Dataset content:
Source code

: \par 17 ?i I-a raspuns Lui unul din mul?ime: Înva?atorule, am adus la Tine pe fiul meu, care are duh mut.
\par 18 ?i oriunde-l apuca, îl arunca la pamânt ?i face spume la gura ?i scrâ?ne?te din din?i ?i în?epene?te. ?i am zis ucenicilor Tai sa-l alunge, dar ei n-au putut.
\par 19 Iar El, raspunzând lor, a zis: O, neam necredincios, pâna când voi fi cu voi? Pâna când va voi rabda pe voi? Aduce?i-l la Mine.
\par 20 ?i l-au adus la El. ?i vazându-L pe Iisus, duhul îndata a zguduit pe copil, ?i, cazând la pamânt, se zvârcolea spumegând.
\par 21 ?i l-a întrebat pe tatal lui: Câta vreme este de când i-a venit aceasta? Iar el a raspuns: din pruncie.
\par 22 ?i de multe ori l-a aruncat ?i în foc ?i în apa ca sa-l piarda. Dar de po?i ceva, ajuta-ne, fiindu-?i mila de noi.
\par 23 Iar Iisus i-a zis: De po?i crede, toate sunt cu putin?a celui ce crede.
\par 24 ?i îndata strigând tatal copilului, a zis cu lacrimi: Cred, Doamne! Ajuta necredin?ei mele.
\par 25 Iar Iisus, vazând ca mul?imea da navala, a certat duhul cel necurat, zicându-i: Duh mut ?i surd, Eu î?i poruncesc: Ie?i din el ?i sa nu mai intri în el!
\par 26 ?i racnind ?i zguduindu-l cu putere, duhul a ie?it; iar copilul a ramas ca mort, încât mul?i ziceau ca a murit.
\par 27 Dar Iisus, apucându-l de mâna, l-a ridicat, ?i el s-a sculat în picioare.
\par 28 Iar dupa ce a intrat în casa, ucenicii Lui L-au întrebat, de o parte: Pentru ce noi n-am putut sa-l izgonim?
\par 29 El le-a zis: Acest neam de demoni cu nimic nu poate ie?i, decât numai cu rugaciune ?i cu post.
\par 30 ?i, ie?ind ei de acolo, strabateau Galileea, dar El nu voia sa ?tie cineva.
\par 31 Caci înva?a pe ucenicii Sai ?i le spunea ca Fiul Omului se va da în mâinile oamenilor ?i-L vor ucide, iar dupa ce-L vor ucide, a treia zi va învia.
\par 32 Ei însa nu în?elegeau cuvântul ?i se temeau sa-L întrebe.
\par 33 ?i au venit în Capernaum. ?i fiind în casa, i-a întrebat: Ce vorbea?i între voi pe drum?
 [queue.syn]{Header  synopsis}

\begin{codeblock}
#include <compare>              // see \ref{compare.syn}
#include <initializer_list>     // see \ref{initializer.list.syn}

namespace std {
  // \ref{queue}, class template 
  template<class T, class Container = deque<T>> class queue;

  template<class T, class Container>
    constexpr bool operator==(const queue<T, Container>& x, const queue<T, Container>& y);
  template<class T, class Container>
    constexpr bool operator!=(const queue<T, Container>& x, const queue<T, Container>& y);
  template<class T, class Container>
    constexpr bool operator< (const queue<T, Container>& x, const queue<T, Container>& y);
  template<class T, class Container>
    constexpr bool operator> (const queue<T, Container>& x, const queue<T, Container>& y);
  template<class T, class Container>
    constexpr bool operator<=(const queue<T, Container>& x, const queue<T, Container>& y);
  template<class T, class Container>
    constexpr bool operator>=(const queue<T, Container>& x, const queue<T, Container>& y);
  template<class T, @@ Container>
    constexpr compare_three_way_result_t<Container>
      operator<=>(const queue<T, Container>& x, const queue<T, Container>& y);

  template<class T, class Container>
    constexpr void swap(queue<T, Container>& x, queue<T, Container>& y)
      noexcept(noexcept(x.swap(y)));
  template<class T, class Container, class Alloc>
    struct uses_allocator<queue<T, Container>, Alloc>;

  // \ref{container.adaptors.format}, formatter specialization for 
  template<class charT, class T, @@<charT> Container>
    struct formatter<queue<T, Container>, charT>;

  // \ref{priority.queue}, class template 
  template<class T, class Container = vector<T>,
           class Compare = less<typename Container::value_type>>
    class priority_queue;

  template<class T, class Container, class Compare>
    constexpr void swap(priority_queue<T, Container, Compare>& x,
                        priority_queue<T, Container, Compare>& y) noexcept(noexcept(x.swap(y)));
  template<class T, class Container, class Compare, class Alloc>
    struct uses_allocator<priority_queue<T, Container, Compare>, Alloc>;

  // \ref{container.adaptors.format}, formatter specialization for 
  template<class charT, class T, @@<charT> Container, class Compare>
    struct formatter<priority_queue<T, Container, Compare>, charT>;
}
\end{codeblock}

Exercise directions: Beginning at the top of the records above, transcribe each line exactly up to and including the line that holds "ca a murit.".

Result of this exercise:
Source code

: \par 17 ?i I-a raspuns Lui unul din mul?ime: Înva?atorule, am adus la Tine pe fiul meu, care are duh mut.
\par 18 ?i oriunde-l apuca, îl arunca la pamânt ?i face spume la gura ?i scrâ?ne?te din din?i ?i în?epene?te. ?i am zis ucenicilor Tai sa-l alunge, dar ei n-au putut.
\par 19 Iar El, raspunzând lor, a zis: O, neam necredincios, pâna când voi fi cu voi? Pâna când va voi rabda pe voi? Aduce?i-l la Mine.
\par 20 ?i l-au adus la El. ?i vazându-L pe Iisus, duhul îndata a zguduit pe copil, ?i, cazând la pamânt, se zvârcolea spumegând.
\par 21 ?i l-a întrebat pe tatal lui: Câta vreme este de când i-a venit aceasta? Iar el a raspuns: din pruncie.
\par 22 ?i de multe ori l-a aruncat ?i în foc ?i în apa ca sa-l piarda. Dar de po?i ceva, ajuta-ne, fiindu-?i mila de noi.
\par 23 Iar Iisus i-a zis: De po?i crede, toate sunt cu putin?a celui ce crede.
\par 24 ?i îndata strigând tatal copilului, a zis cu lacrimi: Cred, Doamne! Ajuta necredin?ei mele.
\par 25 Iar Iisus, vazând ca mul?imea da navala, a certat duhul cel necurat, zicându-i: Duh mut ?i surd, Eu î?i poruncesc: Ie?i din el ?i sa nu mai intri în el!
\par 26 ?i racnind ?i zguduindu-l cu putere, duhul a ie?it; iar copilul a ramas ca mort, încât mul?i ziceau ca a murit.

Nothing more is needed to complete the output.